EXERCISE PROMPT:
In the entries below, how many lines contain the string "show"? Give the number by itself.

SUPPLIED RECORDS:
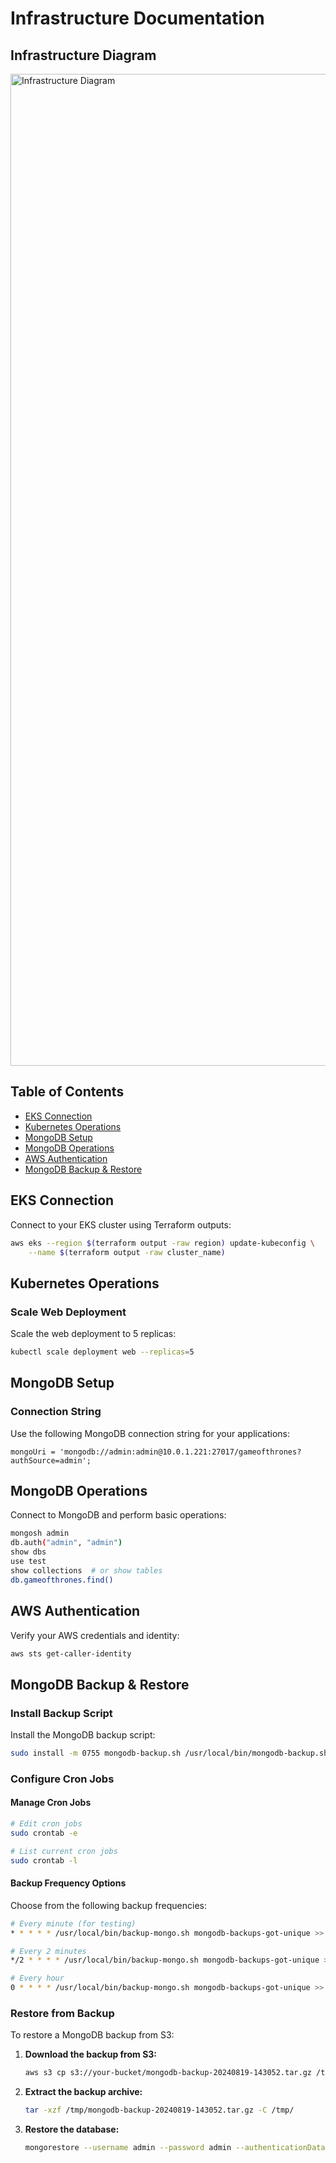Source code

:# Infrastructure Documentation

## Infrastructure Diagram

<img width="2443" height="1587" alt="Infrastructure Diagram" src="https://github.com/user-attachments/assets/f15824e6-f7fb-4e4a-b664-a9e5fe9d98dc" />

## Table of Contents

- [EKS Connection](#eks-connection)
- [Kubernetes Operations](#kubernetes-operations)
- [MongoDB Setup](#mongodb-setup)
- [MongoDB Operations](#mongodb-operations)
- [AWS Authentication](#aws-authentication)
- [MongoDB Backup & Restore](#mongodb-backup--restore)

## EKS Connection

Connect to your EKS cluster using Terraform outputs:

```bash
aws eks --region $(terraform output -raw region) update-kubeconfig \
    --name $(terraform output -raw cluster_name)
```

## Kubernetes Operations

### Scale Web Deployment

Scale the web deployment to 5 replicas:

```bash
kubectl scale deployment web --replicas=5
```

## MongoDB Setup

### Connection String

Use the following MongoDB connection string for your applications:

```
mongoUri = 'mongodb://admin:admin@10.0.1.221:27017/gameofthrones?authSource=admin';
```

## MongoDB Operations

Connect to MongoDB and perform basic operations:

```bash
mongosh admin
db.auth("admin", "admin")
show dbs
use test
show collections  # or show tables
db.gameofthrones.find()
```

## AWS Authentication

Verify your AWS credentials and identity:

```bash
aws sts get-caller-identity
```

## MongoDB Backup & Restore

### Install Backup Script

Install the MongoDB backup script:

```bash
sudo install -m 0755 mongodb-backup.sh /usr/local/bin/mongodb-backup.sh
```

### Configure Cron Jobs

#### Manage Cron Jobs

```bash
# Edit cron jobs
sudo crontab -e

# List current cron jobs
sudo crontab -l
```

#### Backup Frequency Options

Choose from the following backup frequencies:

```bash
# Every minute (for testing)
* * * * * /usr/local/bin/backup-mongo.sh mongodb-backups-got-unique >> /var/log/mongobackup.log 2>&1

# Every 2 minutes
*/2 * * * * /usr/local/bin/backup-mongo.sh mongodb-backups-got-unique >> /var/log/mongobackup.log 2>&1

# Every hour
0 * * * * /usr/local/bin/backup-mongo.sh mongodb-backups-got-unique >> /var/log/mongobackup.log 2>&1
```

### Restore from Backup

To restore a MongoDB backup from S3:

1. **Download the backup from S3:**
   ```bash
   aws s3 cp s3://your-bucket/mongodb-backup-20240819-143052.tar.gz /tmp/
   ```

2. **Extract the backup archive:**
   ```bash
   tar -xzf /tmp/mongodb-backup-20240819-143052.tar.gz -C /tmp/
   ```

3. **Restore the database:**
   ```bash
   mongorestore --username admin --password admin --authenticationDatabase admin /tmp/
   ```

RESULT BELOW:
2